■ SOURCE DATA:

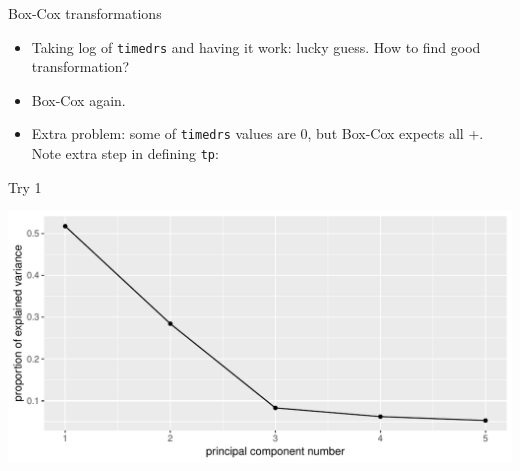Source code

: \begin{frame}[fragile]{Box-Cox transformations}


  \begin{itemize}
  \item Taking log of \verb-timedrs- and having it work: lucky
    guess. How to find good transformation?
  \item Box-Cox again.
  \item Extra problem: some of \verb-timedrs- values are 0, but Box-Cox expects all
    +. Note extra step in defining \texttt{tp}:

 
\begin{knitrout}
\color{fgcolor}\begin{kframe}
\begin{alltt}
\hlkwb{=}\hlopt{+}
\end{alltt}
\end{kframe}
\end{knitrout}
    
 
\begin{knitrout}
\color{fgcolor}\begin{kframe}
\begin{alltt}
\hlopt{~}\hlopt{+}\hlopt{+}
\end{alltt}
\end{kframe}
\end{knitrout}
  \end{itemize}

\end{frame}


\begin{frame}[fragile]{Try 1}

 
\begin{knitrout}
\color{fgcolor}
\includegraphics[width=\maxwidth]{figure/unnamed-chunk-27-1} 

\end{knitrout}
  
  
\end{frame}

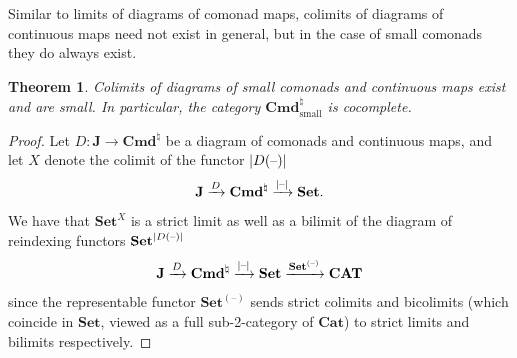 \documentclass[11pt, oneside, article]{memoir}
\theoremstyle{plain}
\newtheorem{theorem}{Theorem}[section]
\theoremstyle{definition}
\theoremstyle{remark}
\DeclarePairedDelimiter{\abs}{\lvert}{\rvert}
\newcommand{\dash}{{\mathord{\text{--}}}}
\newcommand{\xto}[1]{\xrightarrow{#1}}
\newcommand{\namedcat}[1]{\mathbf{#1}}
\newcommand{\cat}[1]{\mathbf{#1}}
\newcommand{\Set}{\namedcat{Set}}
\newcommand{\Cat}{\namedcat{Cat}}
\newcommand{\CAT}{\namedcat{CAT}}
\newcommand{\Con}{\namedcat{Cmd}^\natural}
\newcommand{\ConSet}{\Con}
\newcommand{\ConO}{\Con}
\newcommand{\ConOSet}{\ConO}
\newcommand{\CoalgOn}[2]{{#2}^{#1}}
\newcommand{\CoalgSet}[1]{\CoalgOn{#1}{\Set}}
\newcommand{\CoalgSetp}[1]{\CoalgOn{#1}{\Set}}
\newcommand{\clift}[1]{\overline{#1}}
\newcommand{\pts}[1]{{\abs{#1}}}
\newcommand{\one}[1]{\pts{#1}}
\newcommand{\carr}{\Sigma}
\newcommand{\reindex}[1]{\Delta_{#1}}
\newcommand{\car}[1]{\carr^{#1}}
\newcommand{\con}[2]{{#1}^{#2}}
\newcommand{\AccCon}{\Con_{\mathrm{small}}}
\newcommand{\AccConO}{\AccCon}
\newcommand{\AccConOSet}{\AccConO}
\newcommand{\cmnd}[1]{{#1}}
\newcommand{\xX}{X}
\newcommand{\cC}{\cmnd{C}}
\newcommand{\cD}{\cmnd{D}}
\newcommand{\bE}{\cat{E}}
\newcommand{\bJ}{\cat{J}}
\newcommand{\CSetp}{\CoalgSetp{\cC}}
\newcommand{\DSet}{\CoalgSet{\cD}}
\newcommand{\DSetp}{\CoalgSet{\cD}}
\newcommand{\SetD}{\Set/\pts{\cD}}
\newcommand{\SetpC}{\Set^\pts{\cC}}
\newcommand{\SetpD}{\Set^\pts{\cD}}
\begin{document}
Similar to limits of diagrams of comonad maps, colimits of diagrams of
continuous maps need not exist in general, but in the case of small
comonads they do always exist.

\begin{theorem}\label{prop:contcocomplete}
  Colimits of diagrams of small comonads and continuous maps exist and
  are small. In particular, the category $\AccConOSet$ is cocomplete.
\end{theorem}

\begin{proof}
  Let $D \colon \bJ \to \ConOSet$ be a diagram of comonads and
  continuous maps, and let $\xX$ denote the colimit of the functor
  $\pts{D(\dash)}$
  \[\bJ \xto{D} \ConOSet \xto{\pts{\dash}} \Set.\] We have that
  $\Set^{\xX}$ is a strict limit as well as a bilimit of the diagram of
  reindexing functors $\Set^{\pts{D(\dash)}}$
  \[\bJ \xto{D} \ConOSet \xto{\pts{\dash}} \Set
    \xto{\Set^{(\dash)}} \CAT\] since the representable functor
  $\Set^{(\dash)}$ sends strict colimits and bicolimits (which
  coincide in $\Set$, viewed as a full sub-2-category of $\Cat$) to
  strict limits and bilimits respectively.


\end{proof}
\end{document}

--

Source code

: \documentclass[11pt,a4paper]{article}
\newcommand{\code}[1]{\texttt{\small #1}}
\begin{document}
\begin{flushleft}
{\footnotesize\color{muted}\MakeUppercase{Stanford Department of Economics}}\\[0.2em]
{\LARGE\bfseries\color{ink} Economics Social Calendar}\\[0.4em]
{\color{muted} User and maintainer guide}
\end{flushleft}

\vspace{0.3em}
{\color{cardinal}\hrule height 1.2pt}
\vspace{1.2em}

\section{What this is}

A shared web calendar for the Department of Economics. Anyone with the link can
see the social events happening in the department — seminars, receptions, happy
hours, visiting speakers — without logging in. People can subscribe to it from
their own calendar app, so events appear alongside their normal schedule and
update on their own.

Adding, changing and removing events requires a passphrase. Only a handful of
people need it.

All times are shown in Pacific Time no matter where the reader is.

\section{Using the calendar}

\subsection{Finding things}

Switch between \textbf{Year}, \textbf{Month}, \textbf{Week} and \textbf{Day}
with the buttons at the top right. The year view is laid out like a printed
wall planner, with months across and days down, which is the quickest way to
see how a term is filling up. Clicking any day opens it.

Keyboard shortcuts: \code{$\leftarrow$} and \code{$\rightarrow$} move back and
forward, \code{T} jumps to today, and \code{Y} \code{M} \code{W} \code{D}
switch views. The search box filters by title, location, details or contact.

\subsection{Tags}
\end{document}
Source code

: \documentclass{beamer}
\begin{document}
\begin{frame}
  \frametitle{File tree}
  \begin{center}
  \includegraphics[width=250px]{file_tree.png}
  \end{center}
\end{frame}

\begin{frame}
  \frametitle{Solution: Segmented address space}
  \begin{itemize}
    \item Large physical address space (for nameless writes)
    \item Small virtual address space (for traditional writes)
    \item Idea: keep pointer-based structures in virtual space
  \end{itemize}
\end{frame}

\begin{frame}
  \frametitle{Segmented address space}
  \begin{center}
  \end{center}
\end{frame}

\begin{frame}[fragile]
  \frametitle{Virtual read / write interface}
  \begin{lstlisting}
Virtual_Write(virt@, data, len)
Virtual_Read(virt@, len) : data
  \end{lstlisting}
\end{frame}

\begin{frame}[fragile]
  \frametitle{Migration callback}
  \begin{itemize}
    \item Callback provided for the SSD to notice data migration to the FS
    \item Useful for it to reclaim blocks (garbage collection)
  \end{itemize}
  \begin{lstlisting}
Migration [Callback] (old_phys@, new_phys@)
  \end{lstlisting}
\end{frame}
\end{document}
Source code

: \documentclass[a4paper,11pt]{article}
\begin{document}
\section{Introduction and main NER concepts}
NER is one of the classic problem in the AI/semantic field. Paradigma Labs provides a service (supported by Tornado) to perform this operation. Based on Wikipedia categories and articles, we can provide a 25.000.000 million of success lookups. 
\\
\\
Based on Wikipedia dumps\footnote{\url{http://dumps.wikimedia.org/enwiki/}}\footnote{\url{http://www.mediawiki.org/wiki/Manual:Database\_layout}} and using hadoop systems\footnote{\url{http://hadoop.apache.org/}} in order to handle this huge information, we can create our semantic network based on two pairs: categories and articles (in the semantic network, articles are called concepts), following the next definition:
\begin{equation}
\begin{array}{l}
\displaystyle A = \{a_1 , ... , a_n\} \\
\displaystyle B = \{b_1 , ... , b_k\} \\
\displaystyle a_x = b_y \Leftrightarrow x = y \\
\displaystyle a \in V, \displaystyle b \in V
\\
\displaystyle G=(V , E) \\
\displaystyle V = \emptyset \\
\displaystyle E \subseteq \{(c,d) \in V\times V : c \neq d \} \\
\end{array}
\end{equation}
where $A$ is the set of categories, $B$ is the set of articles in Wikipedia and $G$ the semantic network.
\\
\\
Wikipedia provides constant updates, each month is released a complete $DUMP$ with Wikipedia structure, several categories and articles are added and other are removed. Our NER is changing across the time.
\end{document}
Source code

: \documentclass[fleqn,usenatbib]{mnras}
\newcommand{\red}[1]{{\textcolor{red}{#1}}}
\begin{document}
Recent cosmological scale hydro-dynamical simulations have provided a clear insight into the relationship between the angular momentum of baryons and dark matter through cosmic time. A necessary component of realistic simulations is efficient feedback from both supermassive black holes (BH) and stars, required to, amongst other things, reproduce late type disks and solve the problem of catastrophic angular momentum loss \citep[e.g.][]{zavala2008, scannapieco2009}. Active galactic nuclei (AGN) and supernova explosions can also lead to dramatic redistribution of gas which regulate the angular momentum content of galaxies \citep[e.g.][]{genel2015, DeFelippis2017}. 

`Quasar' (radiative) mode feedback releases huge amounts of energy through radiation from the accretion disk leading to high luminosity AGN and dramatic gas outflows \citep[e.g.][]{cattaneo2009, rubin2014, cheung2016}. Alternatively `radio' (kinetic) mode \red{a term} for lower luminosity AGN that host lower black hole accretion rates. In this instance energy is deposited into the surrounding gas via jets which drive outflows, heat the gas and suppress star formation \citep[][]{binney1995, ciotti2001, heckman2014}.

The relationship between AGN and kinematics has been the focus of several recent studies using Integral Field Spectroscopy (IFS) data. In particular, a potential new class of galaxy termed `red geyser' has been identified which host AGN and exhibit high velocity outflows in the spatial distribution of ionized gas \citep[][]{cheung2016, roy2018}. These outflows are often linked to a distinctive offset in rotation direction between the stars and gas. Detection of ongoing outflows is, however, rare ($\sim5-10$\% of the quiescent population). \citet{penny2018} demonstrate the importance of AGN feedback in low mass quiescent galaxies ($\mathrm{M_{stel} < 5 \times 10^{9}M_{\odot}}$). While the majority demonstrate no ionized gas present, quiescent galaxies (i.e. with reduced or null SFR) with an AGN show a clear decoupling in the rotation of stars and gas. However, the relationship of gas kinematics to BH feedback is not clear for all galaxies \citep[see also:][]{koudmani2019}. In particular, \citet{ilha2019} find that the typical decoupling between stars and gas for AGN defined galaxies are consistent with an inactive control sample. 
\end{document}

...

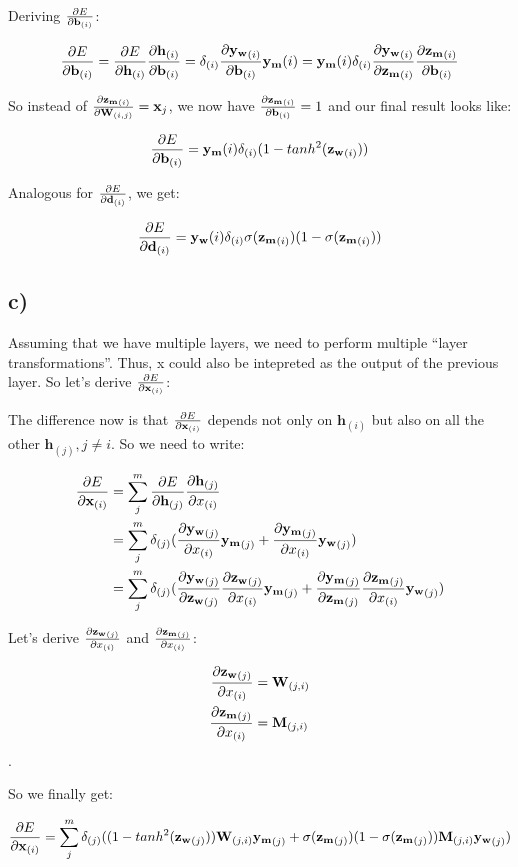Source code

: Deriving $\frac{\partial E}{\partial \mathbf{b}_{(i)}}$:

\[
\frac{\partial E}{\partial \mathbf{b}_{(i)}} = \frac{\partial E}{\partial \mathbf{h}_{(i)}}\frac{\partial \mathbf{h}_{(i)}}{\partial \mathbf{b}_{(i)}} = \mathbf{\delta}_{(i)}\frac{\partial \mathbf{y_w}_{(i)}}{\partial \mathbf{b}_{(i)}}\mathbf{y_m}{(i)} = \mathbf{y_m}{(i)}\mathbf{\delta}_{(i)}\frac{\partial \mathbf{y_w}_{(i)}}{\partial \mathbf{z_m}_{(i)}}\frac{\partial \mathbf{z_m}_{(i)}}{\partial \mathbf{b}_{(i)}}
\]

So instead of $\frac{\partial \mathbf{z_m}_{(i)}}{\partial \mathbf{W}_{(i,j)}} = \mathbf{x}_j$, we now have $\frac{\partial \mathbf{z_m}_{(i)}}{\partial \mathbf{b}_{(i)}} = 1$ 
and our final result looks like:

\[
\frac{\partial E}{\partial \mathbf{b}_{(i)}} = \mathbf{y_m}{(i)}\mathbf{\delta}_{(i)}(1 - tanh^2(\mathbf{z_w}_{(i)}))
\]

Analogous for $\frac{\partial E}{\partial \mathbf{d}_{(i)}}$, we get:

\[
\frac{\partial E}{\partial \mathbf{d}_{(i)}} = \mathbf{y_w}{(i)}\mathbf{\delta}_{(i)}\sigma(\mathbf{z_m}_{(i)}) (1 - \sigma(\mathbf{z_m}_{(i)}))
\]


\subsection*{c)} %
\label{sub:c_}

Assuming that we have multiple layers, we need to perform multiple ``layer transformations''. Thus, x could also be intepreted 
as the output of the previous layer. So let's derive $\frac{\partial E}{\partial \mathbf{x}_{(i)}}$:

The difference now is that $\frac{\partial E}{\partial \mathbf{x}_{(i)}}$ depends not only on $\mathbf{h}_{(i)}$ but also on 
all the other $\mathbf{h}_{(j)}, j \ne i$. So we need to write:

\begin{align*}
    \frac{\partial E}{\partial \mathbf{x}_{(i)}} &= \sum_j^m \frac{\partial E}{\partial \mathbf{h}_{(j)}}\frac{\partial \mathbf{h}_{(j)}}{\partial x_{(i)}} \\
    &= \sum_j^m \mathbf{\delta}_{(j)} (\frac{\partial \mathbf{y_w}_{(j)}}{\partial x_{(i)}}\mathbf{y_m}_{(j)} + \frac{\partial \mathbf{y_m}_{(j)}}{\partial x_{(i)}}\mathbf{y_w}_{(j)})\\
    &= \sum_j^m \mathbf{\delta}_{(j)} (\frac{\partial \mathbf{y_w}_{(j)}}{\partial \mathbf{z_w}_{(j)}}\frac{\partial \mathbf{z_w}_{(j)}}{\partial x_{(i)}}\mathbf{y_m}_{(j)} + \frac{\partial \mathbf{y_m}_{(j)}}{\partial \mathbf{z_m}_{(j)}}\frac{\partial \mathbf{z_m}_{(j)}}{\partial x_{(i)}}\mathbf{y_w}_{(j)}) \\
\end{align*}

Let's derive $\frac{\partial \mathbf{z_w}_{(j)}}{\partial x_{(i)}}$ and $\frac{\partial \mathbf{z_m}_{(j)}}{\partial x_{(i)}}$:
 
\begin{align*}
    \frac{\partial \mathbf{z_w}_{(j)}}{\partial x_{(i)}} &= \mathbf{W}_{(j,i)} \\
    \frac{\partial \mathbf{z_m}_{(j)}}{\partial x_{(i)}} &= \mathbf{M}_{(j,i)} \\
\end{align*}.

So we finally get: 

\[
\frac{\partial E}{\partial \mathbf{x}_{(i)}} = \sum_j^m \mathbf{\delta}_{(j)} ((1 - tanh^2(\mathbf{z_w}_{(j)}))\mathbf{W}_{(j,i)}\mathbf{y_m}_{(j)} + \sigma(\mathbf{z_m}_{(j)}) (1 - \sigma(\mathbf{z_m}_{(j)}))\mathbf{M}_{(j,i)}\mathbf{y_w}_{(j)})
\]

■ PROBLEM DETAILS: Could you report every line of the material that contains the string "theoremstyle"?

■ COMPLETED EXERCISE:
\theoremstyle{plain}
\theoremstyle{definition}
\theoremstyle{remark}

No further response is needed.